[Stored data entries]
====================
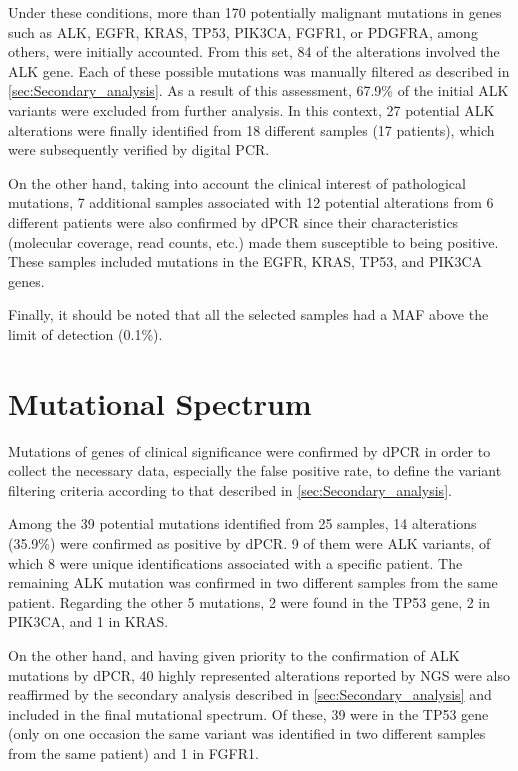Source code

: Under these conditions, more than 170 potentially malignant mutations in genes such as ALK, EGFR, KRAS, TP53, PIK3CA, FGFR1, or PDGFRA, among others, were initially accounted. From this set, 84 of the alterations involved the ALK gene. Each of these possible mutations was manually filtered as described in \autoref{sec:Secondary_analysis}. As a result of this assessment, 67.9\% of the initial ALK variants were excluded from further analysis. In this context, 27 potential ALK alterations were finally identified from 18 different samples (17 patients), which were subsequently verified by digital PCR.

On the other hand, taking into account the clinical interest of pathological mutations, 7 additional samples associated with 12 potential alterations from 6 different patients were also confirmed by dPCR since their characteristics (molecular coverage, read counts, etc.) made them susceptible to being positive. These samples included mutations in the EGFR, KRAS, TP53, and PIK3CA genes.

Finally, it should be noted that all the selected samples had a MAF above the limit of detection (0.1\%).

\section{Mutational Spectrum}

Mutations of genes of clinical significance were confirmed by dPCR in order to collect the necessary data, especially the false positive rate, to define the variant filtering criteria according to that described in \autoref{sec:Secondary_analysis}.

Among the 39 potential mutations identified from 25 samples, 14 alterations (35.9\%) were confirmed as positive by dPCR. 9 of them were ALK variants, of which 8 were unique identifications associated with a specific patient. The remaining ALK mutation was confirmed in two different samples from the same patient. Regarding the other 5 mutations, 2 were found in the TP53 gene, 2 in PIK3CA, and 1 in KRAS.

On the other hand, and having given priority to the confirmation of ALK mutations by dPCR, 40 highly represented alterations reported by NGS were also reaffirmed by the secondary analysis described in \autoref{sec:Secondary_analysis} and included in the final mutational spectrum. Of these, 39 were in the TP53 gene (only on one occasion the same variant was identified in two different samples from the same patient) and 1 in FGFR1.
====================
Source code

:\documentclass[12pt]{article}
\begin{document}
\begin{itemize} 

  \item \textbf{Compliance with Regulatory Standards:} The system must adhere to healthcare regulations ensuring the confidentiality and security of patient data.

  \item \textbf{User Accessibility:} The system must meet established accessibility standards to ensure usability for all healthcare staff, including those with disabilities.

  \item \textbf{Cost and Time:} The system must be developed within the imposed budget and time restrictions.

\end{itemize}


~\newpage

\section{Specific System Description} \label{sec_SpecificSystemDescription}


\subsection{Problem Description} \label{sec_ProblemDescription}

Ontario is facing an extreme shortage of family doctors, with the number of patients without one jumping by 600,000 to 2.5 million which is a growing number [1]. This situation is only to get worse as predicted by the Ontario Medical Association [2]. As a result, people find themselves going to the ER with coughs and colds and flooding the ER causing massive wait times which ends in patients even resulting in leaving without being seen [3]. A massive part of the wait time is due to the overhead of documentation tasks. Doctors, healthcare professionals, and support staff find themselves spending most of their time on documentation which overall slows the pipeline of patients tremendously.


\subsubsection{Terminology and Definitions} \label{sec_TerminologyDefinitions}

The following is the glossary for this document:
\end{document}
====================
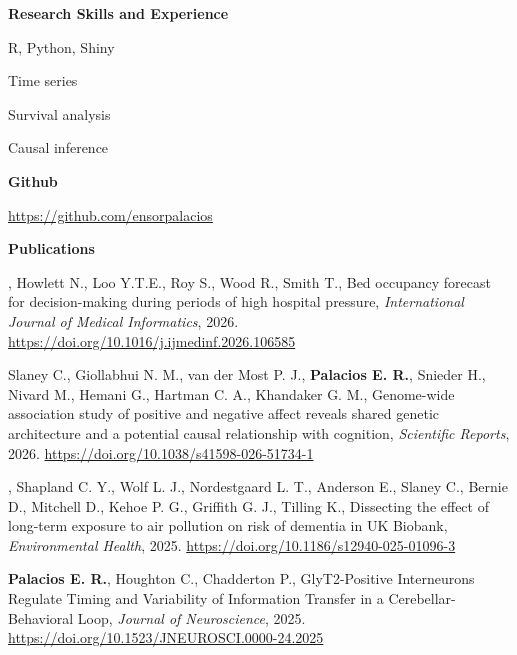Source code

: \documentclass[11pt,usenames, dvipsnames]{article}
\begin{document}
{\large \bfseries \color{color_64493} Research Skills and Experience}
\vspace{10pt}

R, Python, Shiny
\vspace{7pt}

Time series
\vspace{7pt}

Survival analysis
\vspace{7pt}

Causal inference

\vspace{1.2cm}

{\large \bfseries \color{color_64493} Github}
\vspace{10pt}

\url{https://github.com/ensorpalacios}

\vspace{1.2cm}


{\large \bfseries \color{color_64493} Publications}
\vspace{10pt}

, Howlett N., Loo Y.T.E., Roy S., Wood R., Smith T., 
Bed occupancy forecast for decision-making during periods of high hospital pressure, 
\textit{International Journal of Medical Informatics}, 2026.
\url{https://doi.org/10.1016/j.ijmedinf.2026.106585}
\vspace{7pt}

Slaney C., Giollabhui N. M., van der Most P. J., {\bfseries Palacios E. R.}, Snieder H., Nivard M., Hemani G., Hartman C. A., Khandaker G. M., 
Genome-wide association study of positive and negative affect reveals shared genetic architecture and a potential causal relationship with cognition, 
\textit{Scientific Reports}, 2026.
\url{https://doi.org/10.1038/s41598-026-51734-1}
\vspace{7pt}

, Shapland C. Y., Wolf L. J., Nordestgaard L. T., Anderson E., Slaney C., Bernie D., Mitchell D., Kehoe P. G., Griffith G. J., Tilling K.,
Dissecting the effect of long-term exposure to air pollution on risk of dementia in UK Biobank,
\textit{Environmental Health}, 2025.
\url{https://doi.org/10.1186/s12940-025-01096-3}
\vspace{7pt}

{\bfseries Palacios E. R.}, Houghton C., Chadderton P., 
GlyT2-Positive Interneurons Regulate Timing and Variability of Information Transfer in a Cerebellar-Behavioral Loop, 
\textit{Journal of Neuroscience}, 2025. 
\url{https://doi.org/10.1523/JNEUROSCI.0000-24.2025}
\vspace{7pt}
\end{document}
====================
Look through the records and gather each line with the word "textit".

▶ _ANSWER FOR THE TASK_
\textit{International Journal of Medical Informatics}, 2026.
\textit{Scientific Reports}, 2026.
\textit{Environmental Health}, 2025.
\textit{Journal of Neuroscience}, 2025. 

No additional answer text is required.